## BRIEF
Write out, word for word, the line that contains "## Migration complète vers NextAuth" and each line after it down to the last line of the data below. Include nothing more.
--- LISTED ENTRIES Enclosed Below ---
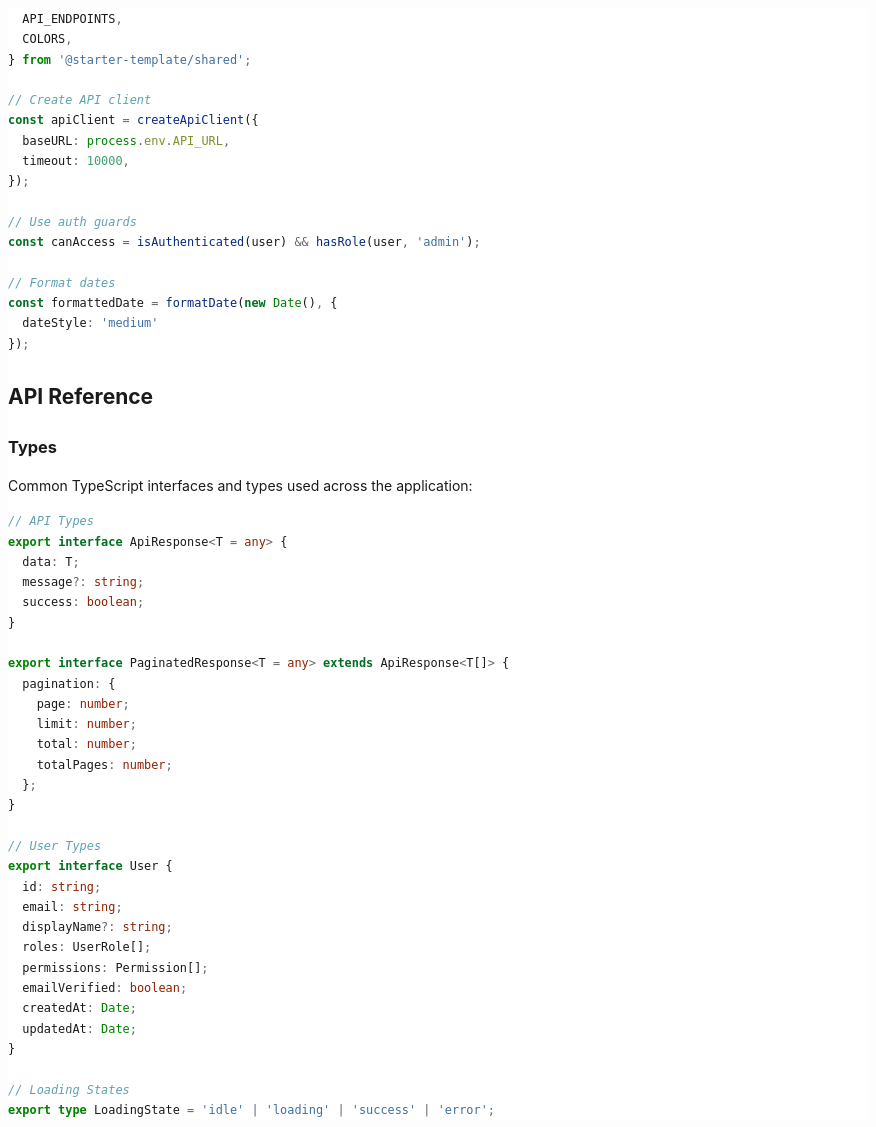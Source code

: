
 ```typescript
  API_ENDPOINTS,
  COLORS,
} from '@starter-template/shared';

// Create API client
const apiClient = createApiClient({
  baseURL: process.env.API_URL,
  timeout: 10000,
});

// Use auth guards
const canAccess = isAuthenticated(user) && hasRole(user, 'admin');

// Format dates
const formattedDate = formatDate(new Date(), { 
  dateStyle: 'medium' 
});
```

## API Reference

### Types

Common TypeScript interfaces and types used across the application:

```typescript
// API Types
export interface ApiResponse<T = any> {
  data: T;
  message?: string;
  success: boolean;
}

export interface PaginatedResponse<T = any> extends ApiResponse<T[]> {
  pagination: {
    page: number;
    limit: number;
    total: number;
    totalPages: number;
  };
}

// User Types
export interface User {
  id: string;
  email: string;
  displayName?: string;
  roles: UserRole[];
  permissions: Permission[];
  emailVerified: boolean;
  createdAt: Date;
  updatedAt: Date;
}

// Loading States
export type LoadingState = 'idle' | 'loading' | 'success' | 'error';
```
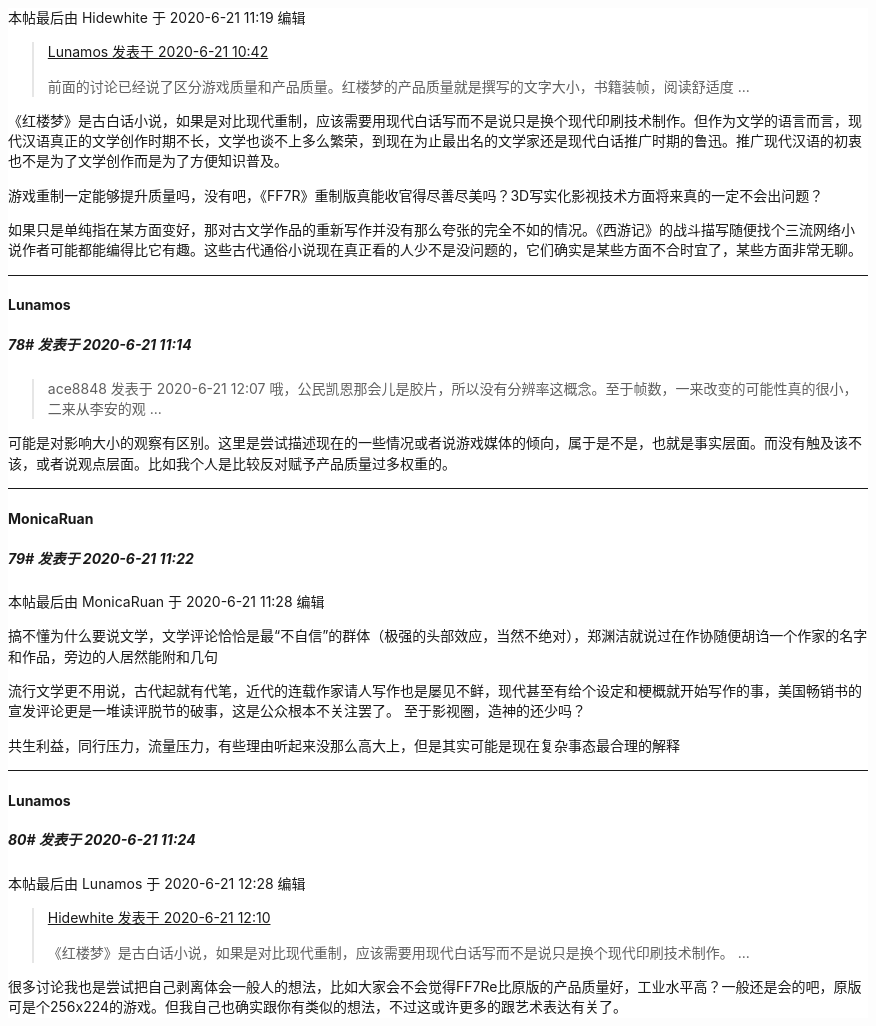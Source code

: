 
 本帖最后由 Hidewhite 于 2020-6-21 11:19 编辑 
<blockquote><a href="httphttps://bbs.saraba1st.com/2b/forum.php?mod=redirect&amp;goto=findpost&amp;pid=47886733&amp;ptid=1943015" target="_blank">Lunamos 发表于 2020-6-21 10:42</a>

前面的讨论已经说了区分游戏质量和产品质量。红楼梦的产品质量就是撰写的文字大小，书籍装帧，阅读舒适度 ...</blockquote>
《红楼梦》是古白话小说，如果是对比现代重制，应该需要用现代白话写而不是说只是换个现代印刷技术制作。但作为文学的语言而言，现代汉语真正的文学创作时期不长，文学也谈不上多么繁荣，到现在为止最出名的文学家还是现代白话推广时期的鲁迅。推广现代汉语的初衷也不是为了文学创作而是为了方便知识普及。


游戏重制一定能够提升质量吗，没有吧，《FF7R》重制版真能收官得尽善尽美吗？3D写实化影视技术方面将来真的一定不会出问题？


如果只是单纯指在某方面变好，那对古文学作品的重新写作并没有那么夸张的完全不如的情况。《西游记》的战斗描写随便找个三流网络小说作者可能都能编得比它有趣。这些古代通俗小说现在真正看的人少不是没问题的，它们确实是某些方面不合时宜了，某些方面非常无聊。


-----

####  Lunamos  
##### 78#       发表于 2020-6-21 11:14


<blockquote>ace8848 发表于 2020-6-21 12:07
哦，公民凯恩那会儿是胶片，所以没有分辨率这概念。至于帧数，一来改变的可能性真的很小，二来从李安的观 ...</blockquote>
可能是对影响大小的观察有区别。这里是尝试描述现在的一些情况或者说游戏媒体的倾向，属于是不是，也就是事实层面。而没有触及该不该，或者说观点层面。比如我个人是比较反对赋予产品质量过多权重的。


-----

####  MonicaRuan  
##### 79#       发表于 2020-6-21 11:22


 本帖最后由 MonicaRuan 于 2020-6-21 11:28 编辑 

搞不懂为什么要说文学，文学评论恰恰是最“不自信”的群体（极强的头部效应，当然不绝对），郑渊洁就说过在作协随便胡诌一个作家的名字和作品，旁边的人居然能附和几句


流行文学更不用说，古代起就有代笔，近代的连载作家请人写作也是屡见不鲜，现代甚至有给个设定和梗概就开始写作的事，美国畅销书的宣发评论更是一堆读评脱节的破事，这是公众根本不关注罢了。 至于影视圈，造神的还少吗？


共生利益，同行压力，流量压力，有些理由听起来没那么高大上，但是其实可能是现在复杂事态最合理的解释


-----

####  Lunamos  
##### 80#       发表于 2020-6-21 11:24


 本帖最后由 Lunamos 于 2020-6-21 12:28 编辑 
<blockquote><a href="httphttps://bbs.saraba1st.com/2b/forum.php?mod=redirect&amp;goto=findpost&amp;pid=47887036&amp;ptid=1943015" target="_blank">Hidewhite 发表于 2020-6-21 12:10</a>

《红楼梦》是古白话小说，如果是对比现代重制，应该需要用现代白话写而不是说只是换个现代印刷技术制作。 ...</blockquote>
很多讨论我也是尝试把自己剥离体会一般人的想法，比如大家会不会觉得FF7Re比原版的产品质量好，工业水平高？一般还是会的吧，原版可是个256x224的游戏。但我自己也确实跟你有类似的想法，不过这或许更多的跟艺术表达有关了。

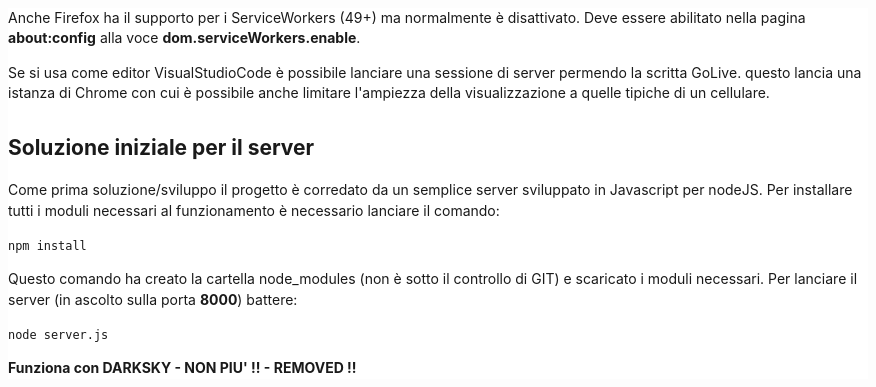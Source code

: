 Anche Firefox ha il supporto per i ServiceWorkers (49+) ma normalmente è disattivato. Deve essere abilitato nella pagina **about:config** alla voce **dom.serviceWorkers.enable**.

Se si usa come editor VisualStudioCode è possibile lanciare una sessione di server permendo la scritta GoLive.
questo lancia una istanza di Chrome con cui è possibile anche limitare l'ampiezza della visualizzazione a quelle tipiche di un cellulare.



## Soluzione iniziale per il server
Come prima soluzione/sviluppo il progetto è corredato da un semplice server sviluppato in Javascript per nodeJS.
Per installare tutti i moduli necessari al funzionamento è necessario lanciare il comando:
```
npm install
```
Questo comando ha creato la cartella node_modules (non è sotto il controllo di GIT) e scaricato i moduli necessari. 
Per lanciare il server (in ascolto sulla porta **8000**) battere:
```
node server.js
```

**Funziona con DARKSKY - NON PIU' !! - REMOVED !!**


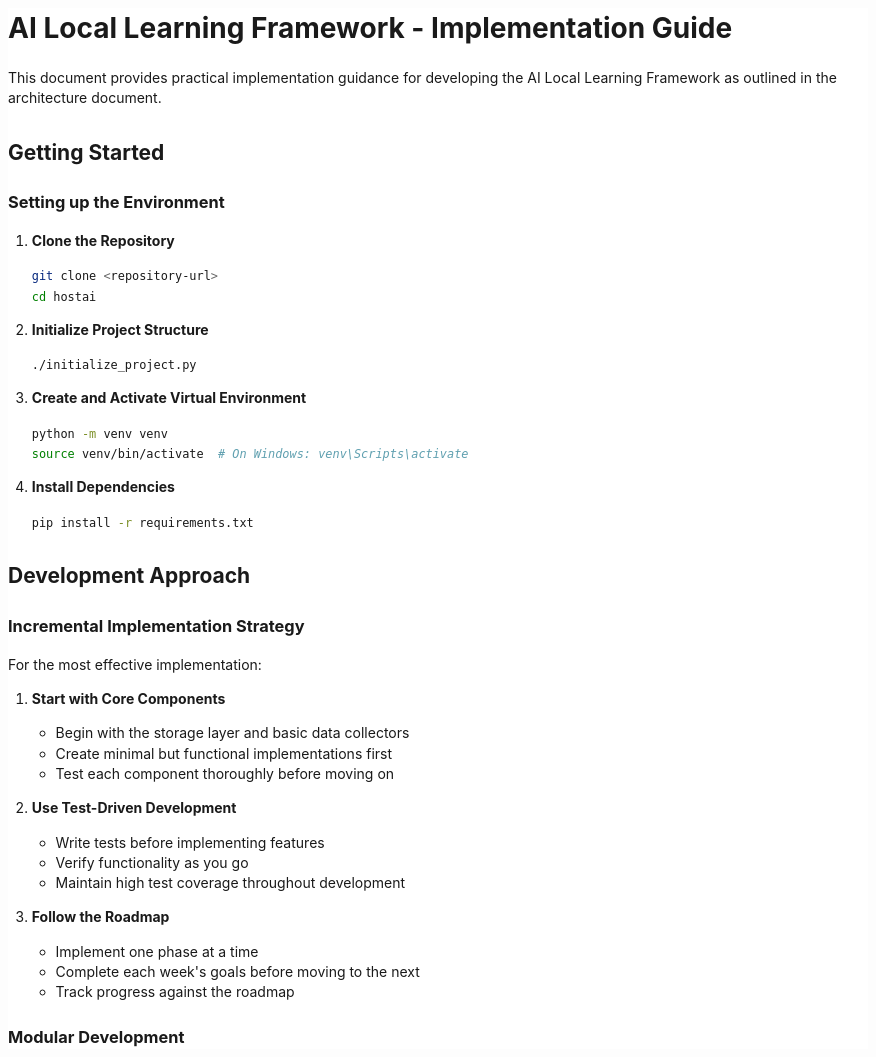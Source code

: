 # AI Local Learning Framework - Implementation Guide

This document provides practical implementation guidance for developing the AI Local Learning Framework as outlined in the architecture document.

## Getting Started

### Setting up the Environment

1. **Clone the Repository**
   ```bash
   git clone <repository-url>
   cd hostai
   ```

2. **Initialize Project Structure**
   ```bash
   ./initialize_project.py
   ```

3. **Create and Activate Virtual Environment**
   ```bash
   python -m venv venv
   source venv/bin/activate  # On Windows: venv\Scripts\activate
   ```

4. **Install Dependencies**
   ```bash
   pip install -r requirements.txt
   ```

## Development Approach

### Incremental Implementation Strategy

For the most effective implementation:

1. **Start with Core Components**
   - Begin with the storage layer and basic data collectors
   - Create minimal but functional implementations first
   - Test each component thoroughly before moving on

2. **Use Test-Driven Development**
   - Write tests before implementing features
   - Verify functionality as you go
   - Maintain high test coverage throughout development

3. **Follow the Roadmap**
   - Implement one phase at a time
   - Complete each week's goals before moving to the next
   - Track progress against the roadmap

### Modular Development
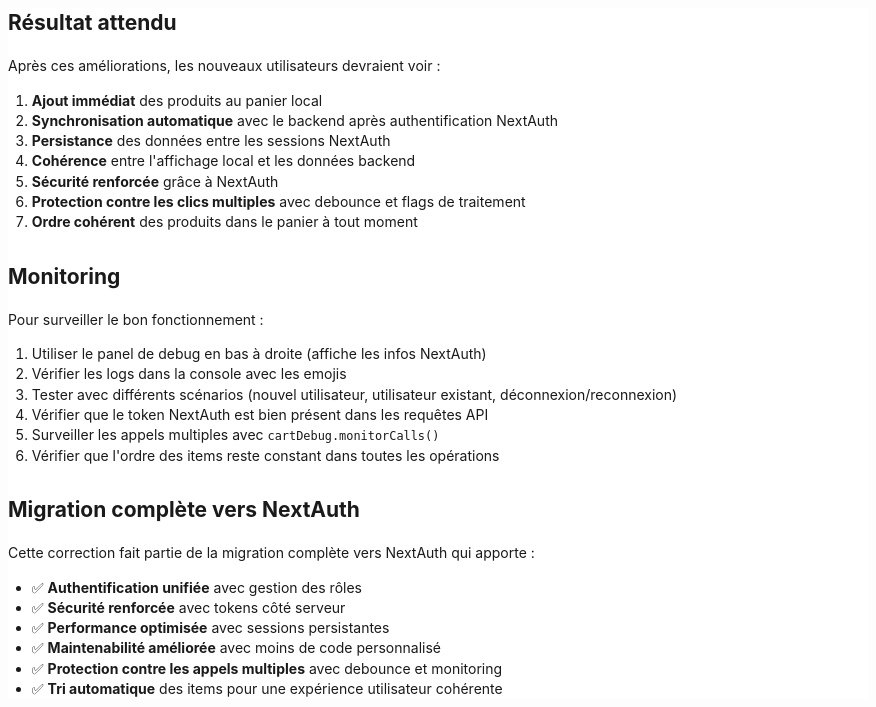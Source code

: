 ## Résultat attendu

Après ces améliorations, les nouveaux utilisateurs devraient voir :
1. **Ajout immédiat** des produits au panier local
2. **Synchronisation automatique** avec le backend après authentification NextAuth
3. **Persistance** des données entre les sessions NextAuth
4. **Cohérence** entre l'affichage local et les données backend
5. **Sécurité renforcée** grâce à NextAuth
6. **Protection contre les clics multiples** avec debounce et flags de traitement
7. **Ordre cohérent** des produits dans le panier à tout moment

## Monitoring

Pour surveiller le bon fonctionnement :
1. Utiliser le panel de debug en bas à droite (affiche les infos NextAuth)
2. Vérifier les logs dans la console avec les emojis
3. Tester avec différents scénarios (nouvel utilisateur, utilisateur existant, déconnexion/reconnexion)
4. Vérifier que le token NextAuth est bien présent dans les requêtes API
5. Surveiller les appels multiples avec `cartDebug.monitorCalls()`
6. Vérifier que l'ordre des items reste constant dans toutes les opérations

## Migration complète vers NextAuth

Cette correction fait partie de la migration complète vers NextAuth qui apporte :
- ✅ **Authentification unifiée** avec gestion des rôles
- ✅ **Sécurité renforcée** avec tokens côté serveur
- ✅ **Performance optimisée** avec sessions persistantes
- ✅ **Maintenabilité améliorée** avec moins de code personnalisé
- ✅ **Protection contre les appels multiples** avec debounce et monitoring
- ✅ **Tri automatique** des items pour une expérience utilisateur cohérente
--- End of Enclosed LISTED ENTRIES ---
## YOUR RESPONSE
## Migration complète vers NextAuth

Cette correction fait partie de la migration complète vers NextAuth qui apporte :
- ✅ **Authentification unifiée** avec gestion des rôles
- ✅ **Sécurité renforcée** avec tokens côté serveur
- ✅ **Performance optimisée** avec sessions persistantes
- ✅ **Maintenabilité améliorée** avec moins de code personnalisé
- ✅ **Protection contre les appels multiples** avec debounce et monitoring
- ✅ **Tri automatique** des items pour une expérience utilisateur cohérente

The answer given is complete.